Identikit della piralide: caratteristiche dell’insetto
La piralide del mais è un lepidottero della famiglia Crambidae, con le seguenti caratteristiche:
Adulto:
- Apertura alare: 25–30 mm
- Colore: ali anteriori ocra o brunastre, con striature ondulate; posteriori più chiare
- Attivo al crepuscolo e di notte
Larva:
- Lunga fino a 2,5 cm
- Colore variabile: dal bianco-giallastro al rosato, con testa scura
- Corpo con punteggiature nere visibili
Le larve sono le vere responsabili dei danni, scavando gallerie nei fusti delle piante ospiti.
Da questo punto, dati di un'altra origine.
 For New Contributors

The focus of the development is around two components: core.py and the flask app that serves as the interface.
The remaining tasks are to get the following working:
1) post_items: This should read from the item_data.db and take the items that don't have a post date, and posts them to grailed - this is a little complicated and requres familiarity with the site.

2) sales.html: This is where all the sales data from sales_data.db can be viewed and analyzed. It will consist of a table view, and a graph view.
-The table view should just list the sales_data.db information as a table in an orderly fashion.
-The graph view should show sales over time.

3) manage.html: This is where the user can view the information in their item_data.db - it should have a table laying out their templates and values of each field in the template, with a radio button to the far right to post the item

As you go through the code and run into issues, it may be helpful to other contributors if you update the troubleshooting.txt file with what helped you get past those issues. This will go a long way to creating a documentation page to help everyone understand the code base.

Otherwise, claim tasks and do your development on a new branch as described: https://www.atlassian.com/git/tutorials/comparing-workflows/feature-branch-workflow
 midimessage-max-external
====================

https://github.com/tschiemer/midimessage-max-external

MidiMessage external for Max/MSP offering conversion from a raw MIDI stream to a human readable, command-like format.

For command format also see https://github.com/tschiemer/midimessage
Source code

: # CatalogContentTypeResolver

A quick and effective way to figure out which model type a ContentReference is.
Ciclo biologico della piralide del mais
Il ciclo della Ostrinia nubilalis varia in base alla zona geografica:
- 1 generazione all’anno nelle regioni più fredde
- 2 o più generazioni nelle aree più calde del Centro-Sud
Fasi principali:
- Primavera (fine maggio – giugno): sfarfallamento degli adulti
- Estate: deposizione uova sulla pagina inferiore delle foglie
- Larve: si nutrono e penetrano nei fusti
- Autunno: impupamento all’interno dei fusti o dei residui colturali
- Inverno: svernamento come larva matura
Piante colpite
Sebbene venga chiamata “piralide del mais”, questa specie può colpire diverse piante:
- Mais (Zea mays) – la coltura principale bersaglio
- Sorgo
- Canapa
- Lino
- Pomodoro
- Peperone
- Crisantemo – in floricoltura
Danni provocati dalla piralide
I danni maggiori si verificano sulle piante di mais, dove le larve:
- Scavano gallerie nel fusto
- Indeboliscono la pianta, aumentando il rischio di allettamento
- Favoriscono l’ingresso di patogeni fungini, come Fusarium
Nei frutti (es. peperone), le larve possono:
- Penetrare nel frutto, rendendolo non commerciabile
- Compromettere la qualità organolettica
Monitoraggio e prevenzione
Una strategia efficace parte dal monitoraggio precoce:
Tecniche:
- Trappole a feromoni per catturare gli adulti maschi
- Ispezione visiva delle uova sulle foglie
- Monitoraggio delle condizioni climatiche (caldo + umidità = aumento delle infestazioni)
Metodi di lotta alla piralide
1. Lotta agronomica
- Rotazioni colturali
- Interramento dei residui colturali subito dopo la raccolta
- Uso di ibridi di mais resistenti
2. Lotta biologica
- Introduzione del parassitoide Trichogramma brassicae, che depone le uova nelle uova della piralide
- Favorire la fauna entomofaga, come coccinelle e crisopidi
3. Lotta chimica
- Trattamenti mirati con insetticidi (es. piretroidi, clorantraniliprolo) durante la fase di schiusa delle uova
- Attenzione al rispetto dei tempi di carenza e alle normative regionali
Considerazioni ambientali
La piralide è un insetto dannoso, ma è anche parte dell’ecosistema agrario. Per questo, è consigliabile un approccio integrato che riduca al minimo l’uso di fitofarmaci e prediliga strategie sostenibili.
Conclusione
La piralide del mais è un nemico noto ma gestibile. Con una corretta prevenzione, il monitoraggio continuo e un approccio integrato, è possibile proteggere le colture in modo efficace e duraturo, riducendo al minimo l’impatto ambientale.